After a few more shots, I was within striking distance of the green. As I approached the ball and began to setup for the shot, Victor gently interrupted me.

“For these kinds of shots, I always imagine I am sitting on the edge of a bar stool. I lean forward with my back straight and head down. Then I just take a nice, full swing … like this.”

“Got it,” I nodded. I then mimicked his stance, took a slow, steady swing, and put the ball right on the green, eight feet from the pin.

“Beautiful, Mike. I told you you were a natural.”

Over the next several years, I played golf with Victor numerous times. I always played my best when I was with him at my side. His gentle, reassuring voice gave me the one thing books, expensive clubs, and even lessons couldn’t: confidence.

I also occasionally played golf with another friend. I’ll call him Frank (not his real name). He was a good deal older than I, but a great golfer—even better than Victor. But the two were complete opposites when it came to coaching.

I still remember the last time I played with him. On hole number three, I sliced a drive into the deep rough. Certain it was unplayable, I dropped my club to the ground, and sighed.

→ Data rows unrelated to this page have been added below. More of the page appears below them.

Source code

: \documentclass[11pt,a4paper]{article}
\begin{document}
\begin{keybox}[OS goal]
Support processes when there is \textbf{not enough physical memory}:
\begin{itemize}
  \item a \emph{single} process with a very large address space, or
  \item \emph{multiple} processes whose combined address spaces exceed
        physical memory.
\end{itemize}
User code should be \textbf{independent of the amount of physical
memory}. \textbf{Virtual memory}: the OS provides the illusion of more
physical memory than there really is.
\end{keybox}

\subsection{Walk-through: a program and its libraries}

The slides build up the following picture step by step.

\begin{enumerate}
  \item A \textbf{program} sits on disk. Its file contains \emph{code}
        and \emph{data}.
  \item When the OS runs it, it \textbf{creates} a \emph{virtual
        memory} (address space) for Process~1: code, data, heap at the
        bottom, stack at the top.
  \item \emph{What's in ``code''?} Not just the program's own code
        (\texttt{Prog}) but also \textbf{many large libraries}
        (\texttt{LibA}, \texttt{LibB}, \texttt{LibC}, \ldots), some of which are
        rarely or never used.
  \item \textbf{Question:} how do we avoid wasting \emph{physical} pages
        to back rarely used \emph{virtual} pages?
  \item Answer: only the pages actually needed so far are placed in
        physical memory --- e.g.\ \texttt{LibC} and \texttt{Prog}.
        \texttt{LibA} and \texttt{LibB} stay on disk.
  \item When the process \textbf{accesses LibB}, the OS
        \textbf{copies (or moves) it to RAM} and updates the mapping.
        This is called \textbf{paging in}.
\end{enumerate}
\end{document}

“Well, that was a helluva shot,” Frank grumbled. “You didn’t finish your swing. You just kinda … kinda gave up on it.” He then frowned and snorted.

With that, he stepped up to the tee box and pinned his tee and ball to the ground in one seamless motion. Then, without so much as a practice swing, he blasted his ball straight down the middle of the fairway.

It was picture-perfect. Just like on TV. Speaking to no one in particular, he announced, “That’s how it’s done!”

He stood tall.

I felt small.

Unfortunately, this scenario was typical. Frank was always quick to point out my faults. If I happened to hit the ball well, he would say something like, “Well, you got lucky on that one, didn’t ya, kid?”

Not surprisingly, I always played my worst golf when I played with Frank. He chipped away at my confidence, and my performance unraveled as the game progressed. He made me want to quit.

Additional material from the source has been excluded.